I’m sat in the dark but still can’t sleep. I slept too long during the day. Then I start my monthly, why does it appear at the most annoying times? It’s 4 am! Sometimes hormones stop people from sleeping. I’m always on edge just before I come on. If I’m going to have a falling out with another person it is always in the fortnight leading up to coming on. Insomnia feels like I’m climbing up the walls waiting for the morning. Ironically I actually was more stable when I was pregnant with my son. Pregnancy normally sends women completely crazy. I was actually more calmer until it got up to the point of going through birth which sky rocked my anxiety. I was petrified of the pain. Anyway, back to the present day. The place I’m living in is going on the market… hopefully an investor buys it to be a rental otherwise I’m out at the end of my current contract.
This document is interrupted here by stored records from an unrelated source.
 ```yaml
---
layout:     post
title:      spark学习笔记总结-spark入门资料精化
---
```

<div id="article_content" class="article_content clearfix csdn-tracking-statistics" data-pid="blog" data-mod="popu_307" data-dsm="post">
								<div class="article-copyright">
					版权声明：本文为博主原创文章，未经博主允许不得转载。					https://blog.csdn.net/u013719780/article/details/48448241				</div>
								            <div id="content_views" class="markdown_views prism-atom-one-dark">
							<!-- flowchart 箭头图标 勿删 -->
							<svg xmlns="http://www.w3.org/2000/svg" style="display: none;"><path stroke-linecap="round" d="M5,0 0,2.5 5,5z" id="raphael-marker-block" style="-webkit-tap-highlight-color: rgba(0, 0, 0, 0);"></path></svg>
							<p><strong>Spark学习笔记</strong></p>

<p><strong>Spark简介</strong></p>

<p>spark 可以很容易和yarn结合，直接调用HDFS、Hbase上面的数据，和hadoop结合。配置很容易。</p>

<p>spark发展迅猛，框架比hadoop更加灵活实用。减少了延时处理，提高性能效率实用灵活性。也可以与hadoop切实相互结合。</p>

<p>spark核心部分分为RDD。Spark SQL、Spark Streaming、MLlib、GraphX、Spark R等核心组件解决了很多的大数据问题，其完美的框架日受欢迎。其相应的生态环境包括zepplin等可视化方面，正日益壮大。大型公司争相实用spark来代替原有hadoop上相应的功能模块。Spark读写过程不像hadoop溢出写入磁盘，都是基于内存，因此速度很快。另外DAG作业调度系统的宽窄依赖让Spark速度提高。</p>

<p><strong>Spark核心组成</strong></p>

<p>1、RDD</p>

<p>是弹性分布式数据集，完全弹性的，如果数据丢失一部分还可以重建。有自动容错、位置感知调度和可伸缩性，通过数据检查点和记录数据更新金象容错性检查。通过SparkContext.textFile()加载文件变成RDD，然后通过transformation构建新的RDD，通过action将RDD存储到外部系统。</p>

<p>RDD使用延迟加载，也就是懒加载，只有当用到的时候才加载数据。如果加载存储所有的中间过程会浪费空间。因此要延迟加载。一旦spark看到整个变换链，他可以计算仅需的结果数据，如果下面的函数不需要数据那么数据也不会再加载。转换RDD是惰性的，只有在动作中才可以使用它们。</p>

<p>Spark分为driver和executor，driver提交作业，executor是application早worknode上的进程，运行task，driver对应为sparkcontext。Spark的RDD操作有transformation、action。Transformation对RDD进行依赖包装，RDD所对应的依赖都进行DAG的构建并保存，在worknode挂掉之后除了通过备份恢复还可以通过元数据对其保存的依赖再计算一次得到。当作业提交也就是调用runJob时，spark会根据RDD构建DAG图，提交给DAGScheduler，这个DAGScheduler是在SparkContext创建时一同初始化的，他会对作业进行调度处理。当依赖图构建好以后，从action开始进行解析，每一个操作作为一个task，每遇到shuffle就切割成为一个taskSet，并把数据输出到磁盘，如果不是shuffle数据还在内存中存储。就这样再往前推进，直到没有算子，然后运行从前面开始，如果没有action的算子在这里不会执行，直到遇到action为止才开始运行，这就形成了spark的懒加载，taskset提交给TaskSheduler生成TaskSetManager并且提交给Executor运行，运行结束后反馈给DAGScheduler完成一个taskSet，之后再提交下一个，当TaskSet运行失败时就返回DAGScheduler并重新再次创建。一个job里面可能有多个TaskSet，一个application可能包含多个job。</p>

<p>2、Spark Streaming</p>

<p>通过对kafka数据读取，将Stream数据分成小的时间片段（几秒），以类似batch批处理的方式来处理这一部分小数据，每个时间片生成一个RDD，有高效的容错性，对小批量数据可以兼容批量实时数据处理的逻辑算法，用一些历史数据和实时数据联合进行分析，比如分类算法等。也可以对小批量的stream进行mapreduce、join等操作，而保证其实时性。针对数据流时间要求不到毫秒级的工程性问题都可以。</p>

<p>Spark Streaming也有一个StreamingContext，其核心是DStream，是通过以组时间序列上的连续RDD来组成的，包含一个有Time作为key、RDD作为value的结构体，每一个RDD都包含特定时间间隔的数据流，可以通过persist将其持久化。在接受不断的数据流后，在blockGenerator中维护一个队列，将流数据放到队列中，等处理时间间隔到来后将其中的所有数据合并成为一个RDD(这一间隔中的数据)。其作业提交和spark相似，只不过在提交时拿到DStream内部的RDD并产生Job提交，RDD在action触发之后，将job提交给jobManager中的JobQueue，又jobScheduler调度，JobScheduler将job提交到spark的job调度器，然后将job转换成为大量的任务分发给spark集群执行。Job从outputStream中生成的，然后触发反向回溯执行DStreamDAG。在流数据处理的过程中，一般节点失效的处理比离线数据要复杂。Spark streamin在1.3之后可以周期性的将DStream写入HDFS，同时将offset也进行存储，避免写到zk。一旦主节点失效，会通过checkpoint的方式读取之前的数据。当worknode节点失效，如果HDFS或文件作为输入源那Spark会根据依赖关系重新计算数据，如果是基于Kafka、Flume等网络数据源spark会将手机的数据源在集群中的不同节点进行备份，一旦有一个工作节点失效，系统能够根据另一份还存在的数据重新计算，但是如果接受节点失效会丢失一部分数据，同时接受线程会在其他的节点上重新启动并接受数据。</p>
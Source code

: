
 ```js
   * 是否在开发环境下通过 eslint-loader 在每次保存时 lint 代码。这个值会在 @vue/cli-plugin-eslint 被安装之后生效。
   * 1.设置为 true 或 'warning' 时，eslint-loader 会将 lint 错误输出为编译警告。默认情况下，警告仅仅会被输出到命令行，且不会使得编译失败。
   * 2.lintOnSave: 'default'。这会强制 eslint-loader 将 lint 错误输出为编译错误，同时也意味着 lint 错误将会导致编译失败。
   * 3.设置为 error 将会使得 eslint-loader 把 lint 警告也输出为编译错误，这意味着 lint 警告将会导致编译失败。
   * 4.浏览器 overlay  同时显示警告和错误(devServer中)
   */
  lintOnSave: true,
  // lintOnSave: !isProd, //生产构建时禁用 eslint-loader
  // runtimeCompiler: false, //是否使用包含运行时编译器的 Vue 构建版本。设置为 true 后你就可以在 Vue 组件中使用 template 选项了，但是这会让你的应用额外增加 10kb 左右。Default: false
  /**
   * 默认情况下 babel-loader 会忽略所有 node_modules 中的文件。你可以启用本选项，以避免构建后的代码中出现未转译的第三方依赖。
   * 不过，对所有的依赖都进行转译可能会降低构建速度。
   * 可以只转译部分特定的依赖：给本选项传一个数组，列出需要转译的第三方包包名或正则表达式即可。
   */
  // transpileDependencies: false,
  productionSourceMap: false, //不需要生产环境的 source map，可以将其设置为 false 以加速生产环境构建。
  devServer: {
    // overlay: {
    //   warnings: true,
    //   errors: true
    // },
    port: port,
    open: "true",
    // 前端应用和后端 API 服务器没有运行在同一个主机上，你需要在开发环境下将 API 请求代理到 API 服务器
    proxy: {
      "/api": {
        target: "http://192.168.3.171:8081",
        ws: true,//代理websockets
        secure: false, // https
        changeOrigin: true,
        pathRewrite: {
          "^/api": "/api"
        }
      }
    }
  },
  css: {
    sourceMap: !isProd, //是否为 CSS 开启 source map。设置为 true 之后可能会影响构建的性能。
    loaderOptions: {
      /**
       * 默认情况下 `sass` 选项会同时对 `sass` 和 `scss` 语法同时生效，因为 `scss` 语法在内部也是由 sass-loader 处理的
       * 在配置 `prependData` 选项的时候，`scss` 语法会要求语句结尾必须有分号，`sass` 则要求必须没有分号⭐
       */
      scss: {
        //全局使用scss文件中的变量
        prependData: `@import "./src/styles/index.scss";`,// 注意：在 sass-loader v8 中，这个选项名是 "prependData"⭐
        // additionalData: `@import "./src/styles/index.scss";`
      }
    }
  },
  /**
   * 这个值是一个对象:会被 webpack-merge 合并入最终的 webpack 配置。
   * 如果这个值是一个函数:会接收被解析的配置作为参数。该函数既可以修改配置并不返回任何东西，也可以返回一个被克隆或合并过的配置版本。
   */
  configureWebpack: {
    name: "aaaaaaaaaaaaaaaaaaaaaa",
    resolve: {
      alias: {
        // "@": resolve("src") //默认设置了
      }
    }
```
I’m making myself scarce next Friday (I was going to be out that day as my hair appointment and sight test is that morning) and the estate agent is letting themselves in to take photos and do something they need to do for a certificate. Then I have to make sure everything is tidy and clean when there are viewings. I don’t need to be in for them. I did say afternoon though because I am barely sleeping at night right now. Sleep isn’t easy with my ankle injury deciding to hurt while I’m trying to get to sleep. I did try to rest it today. I didn’t go for a walk etc. I did pop the supermarket in the car which also isn’t that great for my ankle as it’s on the clutch side, it would have been so much easier if it had been the other side as I’d be putting less pressure on it to drive. I don’t have to drive again until Sunday so it gets 2 days of proper rest. I injured it weeks ago. I wish it would just hurry up and heal. I am being nagged by friends to ring the doctors again to get it looked at… but last time I did that it wasn’t successful. I either had to wait two weeks or try to get an appointment on the day by ringing at 8am (if everyone does that then it’s all a matter of quickest is the lucky ones to get the available appointments. I haven’t felt right in general for a while but as we have been in a pandemic I’ve just dealt with it. I may have dealt with it by not being sober a lot but now I’m sober the majority of the time. I hate it but for the sake of my weight and skin I’m going to have to quit alcohol all together.